二試合合わせた共通の印象としては、色々あると言えば色々あるけど、何も無いと言えば何も無いに近い感じも受ける城福FCという、まあ追認的ですがそういうもの。
特に鹿島戦は、久しぶりに最初から/前からガンガン行くFC東京を見ることが出来て、外野的には「やっぱこれだよねえ」とロッテのトッポみたいなことを言いたくなるところでしたが(笑)、試合通してみるとどうも不完全燃焼というか、一つの事を一つの流れで、倦まずたゆまずやっている鹿島との差を感じるというか、見劣りがしたというか。
・・・・まあ、バテるのはしょうがないんですけどね、でもそれに導かれての、一試合を貫通するイメージとか、内側からしみ出て来る一貫性みたいなものが、感じられないんですよね。学んだことがそれぞれにやや気まぐれに、バラバラに出て来るだけで。その"隙間"に、鹿島の"流れ"は確実に沁み入って来るという(と言いつつ負けてはいませんけど(笑))。京都戦での時間帯によるムラとかも、言うに及ばず。

いい悪い別にして、原さんの時や城福さんでも初期には、感じられたもの、それが。日を追ってますます。
それでも"蓄積"しているものはあるでしょうし、カード自体は増えてるんでしょうけど。
そのせっかく増えた"カード"、その実戦的編成にまとまりが感じられないと言ったら、少しは現実的な表現になるかな?"まとまり"or"まとめ"作業の効率というか。あるいはカードの一つ一つが底々(そこそこ)過ぎて、強力なのを一二枚持っている敵にあっさり飛ばされそうというか。


そろそろまとめ(笑)なくてはいけないので、なるべくミニマムに言うと、少なくとも心理的イメージ的には、人には、(FC東京の)選手には、ある程度分かり易い"直線"的プロセスや時間感が、必要なのではないかということと。その方がいちいち「全部」を完璧に仕上げる(出来るのか?)より、効率もいいだろうというのと。
監督は分かってるのかも知れないですけど(笑)。"科学者"本人は。

それとまあ、同じことですがより包括的に、「部分」(的プロセス、課題)を集めるだけで、チームは出来るのかというのと。

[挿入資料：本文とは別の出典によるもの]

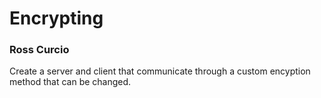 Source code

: # Encrypting
### Ross Curcio
Create a server and client that communicate through a custom encyption method that can be changed.
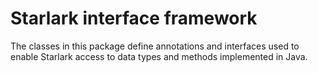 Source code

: # Starlark interface framework

The classes in this package define annotations and interfaces used to enable
Starlark access to data types and methods implemented in Java.
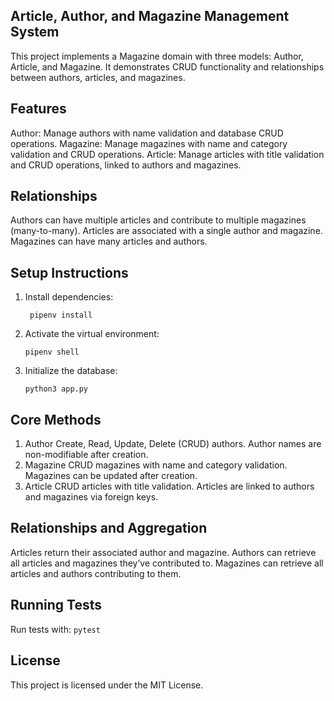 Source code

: ## Article, Author, and Magazine Management System
This project implements a Magazine domain with three models: Author, Article, and Magazine. It demonstrates CRUD functionality and relationships between authors, articles, and magazines.

## Features
Author: Manage authors with name validation and database CRUD operations.
Magazine: Manage magazines with name and category validation and CRUD operations.
Article: Manage articles with title validation and CRUD operations, linked to authors and magazines.

## Relationships
Authors can have multiple articles and contribute to multiple magazines (many-to-many).
Articles are associated with a single author and magazine.
Magazines can have many articles and authors.

## Setup Instructions

1. Install dependencies:

   `` pipenv install``

2. Activate the virtual environment:

    ``pipenv shell``

3. Initialize the database:

    ``python3 app.py``

## Core Methods

1. Author
Create, Read, Update, Delete (CRUD) authors.
Author names are non-modifiable after creation.
2. Magazine
CRUD magazines with name and category validation.
Magazines can be updated after creation.
3. Article
CRUD articles with title validation.
Articles are linked to authors and magazines via foreign keys.

 ## Relationships and Aggregation
Articles return their associated author and magazine.
Authors can retrieve all articles and magazines they’ve contributed to.
Magazines can retrieve all articles and authors contributing to them.

## Running Tests
Run tests with:
  ``pytest``

## License
This project is licensed under the MIT License.


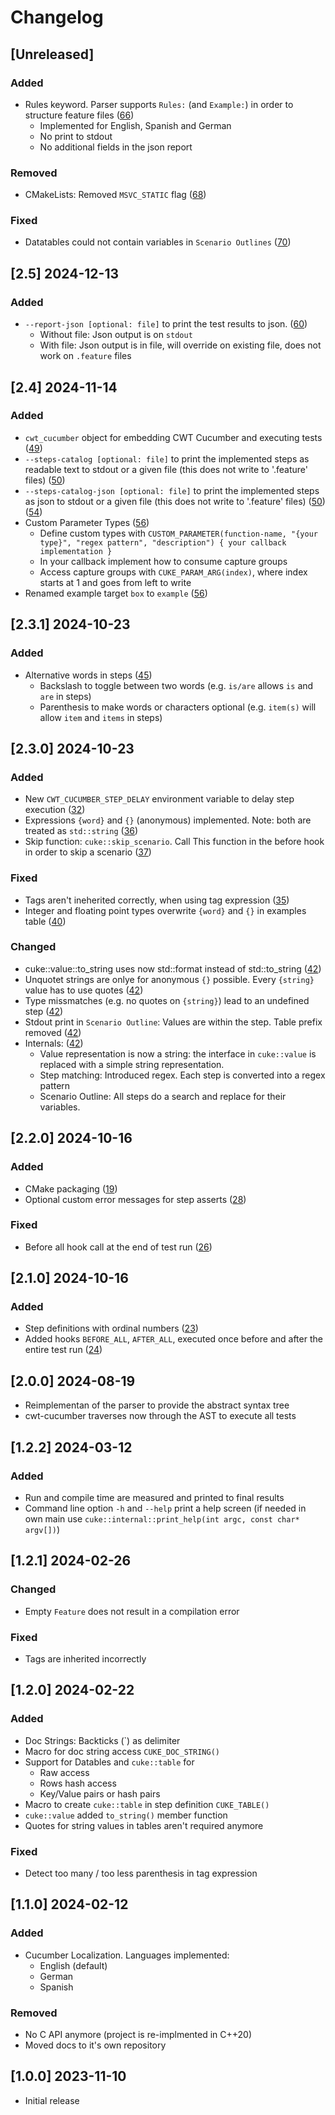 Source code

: # Changelog

## [Unreleased]

### Added 
- Rules keyword. Parser supports `Rules:` (and `Example:`) in order to structure feature files ([66](https://github.com/ThoSe1990/cwt-cucumber/pull/66))
  - Implemented for English, Spanish and German 
  - No print to stdout 
  - No additional fields in the json report 

### Removed 
- CMakeLists: Removed `MSVC_STATIC` flag ([68](https://github.com/ThoSe1990/cwt-cucumber/pull/68))

### Fixed
- Datatables could not contain variables in `Scenario Outlines` ([70](https://github.com/ThoSe1990/cwt-cucumber/pull/70))

## [2.5] 2024-12-13

### Added 
- `--report-json [optional: file]` to print the test results to json. ([60](https://github.com/ThoSe1990/cwt-cucumber/pull/60))
  - Without file: Json output is on `stdout` 
  - With file: Json output is in file, will override on existing file, does not work on `.feature` files


## [2.4] 2024-11-14

### Added 
- `cwt_cucumber` object for embedding CWT Cucumber and executing tests ([49](https://github.com/ThoSe1990/cwt-cucumber/pull/49))
- `--steps-catalog [optional: file]` to print the implemented steps as readable text to stdout or a given file (this does not write to '.feature' files) ([50](https://github.com/ThoSe1990/cwt-cucumber/pull/50))
- `--steps-catalog-json [optional: file]` to print the implemented steps as json to stdout or a given file (this does not write to '.feature' files) ([50](https://github.com/ThoSe1990/cwt-cucumber/pull/50)) ([54](https://github.com/ThoSe1990/cwt-cucumber/pull/54))
- Custom Parameter Types ([56](https://github.com/ThoSe1990/cwt-cucumber/pull/56))
  - Define custom types with `CUSTOM_PARAMETER(function-name, "{your type}", "regex pattern", "description") { your callback implementation }` 
  - In your callback implement how to consume capture groups
  - Access capture groups with `CUKE_PARAM_ARG(index)`, where index starts at 1 and goes from left to write
- Renamed example target `box` to `example` ([56](https://github.com/ThoSe1990/cwt-cucumber/pull/56))

## [2.3.1] 2024-10-23

### Added 
- Alternative words in steps ([45](https://github.com/ThoSe1990/cwt-cucumber/pull/45))
  - Backslash to toggle between two words (e.g. `is/are` allows `is` and `are` in steps) 
  - Parenthesis to make words or characters optional (e.g. `item(s)` will allow `item` and `items` in steps)


## [2.3.0] 2024-10-23

### Added
- New `CWT_CUCUMBER_STEP_DELAY` environment variable to delay step execution ([32](https://github.com/ThoSe1990/cwt-cucumber/pull/32))
- Expressions `{word}` and `{}` (anonymous) implemented. Note: both are treated as `std::string` ([36](https://github.com/ThoSe1990/cwt-cucumber/pull/36))
- Skip function: `cuke::skip_scenario`. Call This function in the before hook in order to skip a scenario ([37](https://github.com/ThoSe1990/cwt-cucumber/pull/37))

### Fixed
- Tags aren't ineherited correctly, when using tag expression ([35](https://github.com/ThoSe1990/cwt-cucumber/pull/35))
- Integer and floating point types overwrite `{word}` and `{}` in examples table ([40](https://github.com/ThoSe1990/cwt-cucumber/pull/40))

### Changed 
- cuke::value::to_string uses now std::format instead of std::to_string ([42](https://github.com/ThoSe1990/cwt-cucumber/pull/42))
- Unquotet strings are onlye for anonymous `{}` possible. Every `{string}` value has to use quotes ([42](https://github.com/ThoSe1990/cwt-cucumber/pull/42))
- Type missmatches (e.g. no quotes on `{string}`) lead to an undefined step ([42](https://github.com/ThoSe1990/cwt-cucumber/pull/42))
- Stdout print in `Scenario Outline`: Values are within the step. Table prefix removed ([42](https://github.com/ThoSe1990/cwt-cucumber/pull/42))
- Internals: ([42](https://github.com/ThoSe1990/cwt-cucumber/pull/42))
  - Value representation is now a string: the interface in `cuke::value` is replaced with a simple string representation.
  - Step matching: Introduced regex. Each step is converted into a regex pattern
  - Scenario Outline: All steps do a search and replace for their variables. 


## [2.2.0] 2024-10-16

### Added 
- CMake packaging ([19](https://github.com/ThoSe1990/cwt-cucumber/pull/19))
- Optional custom error messages for step asserts ([28](https://github.com/ThoSe1990/cwt-cucumber/pull/28))

### Fixed 
- Before all hook call at the end of test run ([26](https://github.com/ThoSe1990/cwt-cucumber/pull/26)) 

## [2.1.0] 2024-10-16

### Added 
- Step definitions with ordinal numbers ([23](https://github.com/ThoSe1990/cwt-cucumber/pull/23))
- Added hooks `BEFORE_ALL`, `AFTER_ALL`, executed once before and after the entire test run ([24](https://github.com/ThoSe1990/cwt-cucumber/pull/24))

## [2.0.0] 2024-08-19

- Reimplementan of the parser to provide the abstract syntax tree 
- cwt-cucumber traverses now through the AST to execute all tests 

## [1.2.2] 2024-03-12

### Added
- Run and compile time are measured and printed to final results 
- Command line option `-h` and `--help` print a help screen (if needed in own main use `cuke::internal::print_help(int argc, const char* argv[])`)

## [1.2.1] 2024-02-26

### Changed
- Empty `Feature` does not result in a compilation error 

### Fixed
- Tags are inherited incorrectly

## [1.2.0] 2024-02-22

### Added
- Doc Strings: Backticks (`) as delimiter
- Macro for doc string access `CUKE_DOC_STRING()`
- Support for Datables and `cuke::table` for  
  - Raw access
  - Rows hash access
  - Key/Value pairs or hash pairs
- Macro to create `cuke::table` in step definition `CUKE_TABLE()`
- `cuke::value` added `to_string()` member function
- Quotes for string values in tables aren't required anymore

### Fixed
- Detect too many / too less parenthesis in tag expression 

## [1.1.0] 2024-02-12

### Added
- Cucumber Localization. Languages implemented: 
  - English (default)
  - German
  - Spanish

### Removed
- No C API anymore (project is re-implmented in C++20)
- Moved docs to it's own repository

## [1.0.0] 2023-11-10

- Initial release

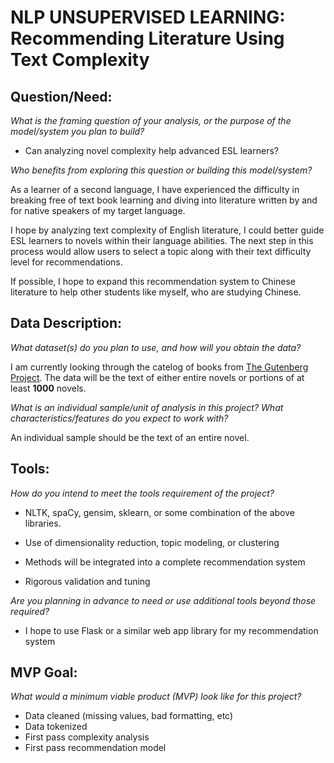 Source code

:# NLP UNSUPERVISED LEARNING: Recommending Literature Using Text Complexity

## Question/Need:
*What is the framing question of your analysis, or the purpose of the model/system you plan to build?*

- Can analyzing novel complexity help advanced ESL learners?

*Who benefits from exploring this question or building this model/system?*  

As a learner of a second language, I have experienced the difficulty in breaking free of text book learning and diving into literature written by and for native speakers of my target language.

I hope by analyzing text complexity of English literature, I could better guide ESL learners to novels within their language abilities.
The next step in this process would allow users to select a topic along with their text difficulty level for recommendations.

If possible, I hope to expand this recommendation system to Chinese literature to help other students like myself, who are studying Chinese.


## Data Description:
*What dataset(s) do you plan to use, and how will you obtain the data?*  

I am currently looking through the catelog of books from [The Gutenberg Project](https://www.gutenberg.org/). The data will be the text of either entire novels or portions of at least **1000** novels.

*What is an individual sample/unit of analysis in this project? What characteristics/features do you expect to work with?*

An individual sample should be the text of an entire novel.

## Tools:
*How do you intend to meet the tools requirement of the project?*
- NLTK, spaCy, gensim, sklearn, or some combination of the above libraries.

- Use of dimensionality reduction, topic modeling, or clustering
- Methods will be integrated into a complete recommendation system 
- Rigorous validation and tuning

*Are you planning in advance to need or use additional tools beyond those required?*
- I hope to use Flask or a similar web app library for my recommendation system

## MVP Goal:
*What would a minimum viable product (MVP) look like for this project?*
- Data cleaned (missing values, bad formatting, etc)
- Data tokenized
- First pass complexity analysis
- First pass recommendation model
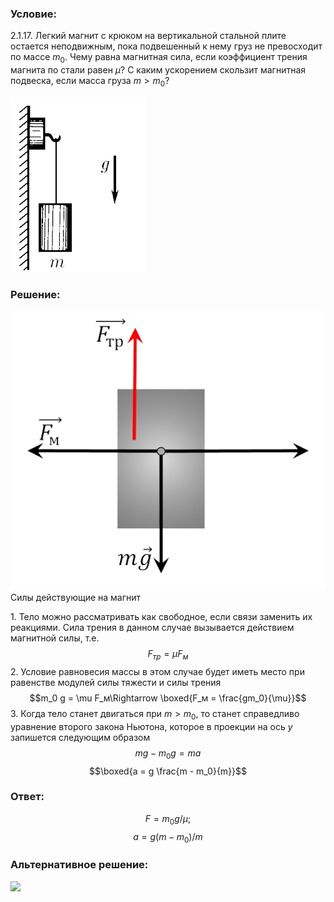 ###  Условие: 

$2.1.17.$ Легкий магнит с крюком на вертикальной стальной плите остается неподвижным, пока подвешенный к нему груз не превосходит по массе $m_0$. Чему равна магнитная сила, если коэффициент трения магнита по стали равен $\mu$? С каким ускорением скользит магнитная подвеска, если масса груза $m > m_0$? 

![ К задаче 2.1.17 |217x280, 21%](../../img/2.1.17/statement.png)

###  Решение: 

![ Силы действующие на магнит |530x470, 42%](../../img/2.1.17/sol.png)  Силы действующие на магнит 

1\. Тело можно рассматривать как свободное, если связи заменить их реакциями. Сила трения в данном случае вызывается действием магнитной силы, т.е. $$F_{тр} = \mu F_м$$ 2\. Условие равновесия массы в этом случае будет иметь место при равенстве модулей силы тяжести и силы трения $$m_0 g = \mu F_м\Rightarrow \boxed{F_м = \frac{gm_0}{\mu}}$$ 3\. Когда тело станет двигаться при $m > m_0$, то станет справедливо уравнение второго закона Ньютона, которое в проекции на ось $у$ запишется следующим образом $$mg - m_0 g = ma$$ $$\boxed{a = g \frac{m - m_0}{m}}$$ 

###  Ответ: 

$$F = m_0g/\mu ;$$ $$a = g(m − m_0)/m$$ 

###  Альтернативное решение: 

![](https://www.youtube.com/embed/9p_hMsd0BGw?t=141) 
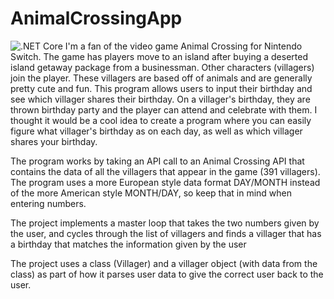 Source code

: # AnimalCrossingApp
![.NET Core](https://github.com/williamjlawson/AnimalCrossingApp/workflows/.NET%20Core/badge.svg)
I'm a fan of the video game Animal Crossing for Nintendo Switch. The game has players move to an island after buying a deserted island getaway package from a businessman. Other characters (villagers) join the player. These villagers are based off of animals and are generally pretty cute and fun. 
This program allows users to input their birthday and see which villager shares their birthday. On a villager's birthday, they are thrown birthday party and the player can attend and celebrate with them. I thought it would be a cool idea to create a program where you can easily figure what villager's birthday as on each day, as well as which villager shares your birthday. 

The program works by taking an API call to an Animal Crossing API that contains the data of all the villagers that appear in the game (391 villagers). The program uses a more European style data format DAY/MONTH instead of the more American style MONTH/DAY, so keep that in mind when entering numbers. 

The project implements a master loop that takes the two numbers given by the user, and cycles through the list of villagers and finds a villager that has a birthday that matches the information given by the user 

The project uses a class (Villager) and a villager object (with data from the class) as part of how it parses user data to give the correct user back to the user.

前提として現状をあまり好感していないというのもあって、なんか結論的には批判の臭いが濃くなってしまいましたけど、基本的な感想としては、面白かった、興味深かったということです。(笑)
なぜ"分からない"かが分かって、良かったというか。
じれったいですけどね(笑)。まっじめな人だなあというか。

城福さんやFC東京のポテンシャルが、ポテンシャルのままで終わらなければいいんですけど。
ちゃっちゃとまとめられる監督が「次」に来て、あっという間にまとめてしまったりしてね(笑)。あるある。